Your task is to extract the lines from the one holding "跑到10公里之后，就会看到人" through the end of the material. Set them down exactly and add nothing.

========

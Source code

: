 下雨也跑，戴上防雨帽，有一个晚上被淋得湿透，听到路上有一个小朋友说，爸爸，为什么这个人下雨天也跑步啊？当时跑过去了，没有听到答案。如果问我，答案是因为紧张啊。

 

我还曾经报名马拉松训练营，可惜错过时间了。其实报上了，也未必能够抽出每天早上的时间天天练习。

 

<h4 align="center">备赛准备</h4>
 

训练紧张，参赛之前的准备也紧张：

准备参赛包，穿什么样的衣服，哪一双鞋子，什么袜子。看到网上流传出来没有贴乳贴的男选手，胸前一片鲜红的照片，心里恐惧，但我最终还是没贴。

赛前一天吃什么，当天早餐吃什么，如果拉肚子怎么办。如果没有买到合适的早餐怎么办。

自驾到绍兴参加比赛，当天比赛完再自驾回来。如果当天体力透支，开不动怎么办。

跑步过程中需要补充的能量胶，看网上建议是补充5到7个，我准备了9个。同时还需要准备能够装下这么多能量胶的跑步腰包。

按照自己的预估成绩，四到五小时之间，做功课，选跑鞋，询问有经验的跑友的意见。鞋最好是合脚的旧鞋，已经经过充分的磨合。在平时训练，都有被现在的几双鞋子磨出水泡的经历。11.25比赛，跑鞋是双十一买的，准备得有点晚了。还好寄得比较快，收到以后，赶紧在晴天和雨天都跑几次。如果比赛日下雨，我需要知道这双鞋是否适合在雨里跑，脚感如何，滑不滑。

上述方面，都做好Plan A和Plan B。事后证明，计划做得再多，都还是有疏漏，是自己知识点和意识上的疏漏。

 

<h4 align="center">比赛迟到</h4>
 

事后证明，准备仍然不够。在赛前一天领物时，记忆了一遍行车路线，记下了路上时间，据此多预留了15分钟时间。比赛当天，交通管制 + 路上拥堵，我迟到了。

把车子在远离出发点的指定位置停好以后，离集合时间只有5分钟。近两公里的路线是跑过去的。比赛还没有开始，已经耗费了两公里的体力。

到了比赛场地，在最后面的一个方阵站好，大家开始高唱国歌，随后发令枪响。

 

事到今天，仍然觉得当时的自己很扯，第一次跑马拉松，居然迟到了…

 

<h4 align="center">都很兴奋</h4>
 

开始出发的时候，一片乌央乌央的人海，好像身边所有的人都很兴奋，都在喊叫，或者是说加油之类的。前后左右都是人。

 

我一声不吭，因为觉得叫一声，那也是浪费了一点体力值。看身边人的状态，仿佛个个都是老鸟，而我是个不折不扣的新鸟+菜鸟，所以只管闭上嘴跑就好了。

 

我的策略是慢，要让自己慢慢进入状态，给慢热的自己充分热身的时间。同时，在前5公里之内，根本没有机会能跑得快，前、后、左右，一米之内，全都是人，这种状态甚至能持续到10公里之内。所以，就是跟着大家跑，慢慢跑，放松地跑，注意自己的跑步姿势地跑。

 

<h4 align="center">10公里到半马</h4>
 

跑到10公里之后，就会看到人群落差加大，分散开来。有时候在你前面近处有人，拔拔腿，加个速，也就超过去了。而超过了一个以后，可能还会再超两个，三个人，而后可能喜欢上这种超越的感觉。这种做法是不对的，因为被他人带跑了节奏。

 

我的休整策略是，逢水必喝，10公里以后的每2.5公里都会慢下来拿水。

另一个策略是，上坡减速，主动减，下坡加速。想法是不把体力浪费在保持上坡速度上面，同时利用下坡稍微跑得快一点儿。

========

--- Result for this exercise ---
跑到10公里之后，就会看到人群落差加大，分散开来。有时候在你前面近处有人，拔拔腿，加个速，也就超过去了。而超过了一个以后，可能还会再超两个，三个人，而后可能喜欢上这种超越的感觉。这种做法是不对的，因为被他人带跑了节奏。

 

我的休整策略是，逢水必喝，10公里以后的每2.5公里都会慢下来拿水。

另一个策略是，上坡减速，主动减，下坡加速。想法是不把体力浪费在保持上坡速度上面，同时利用下坡稍微跑得快一点儿。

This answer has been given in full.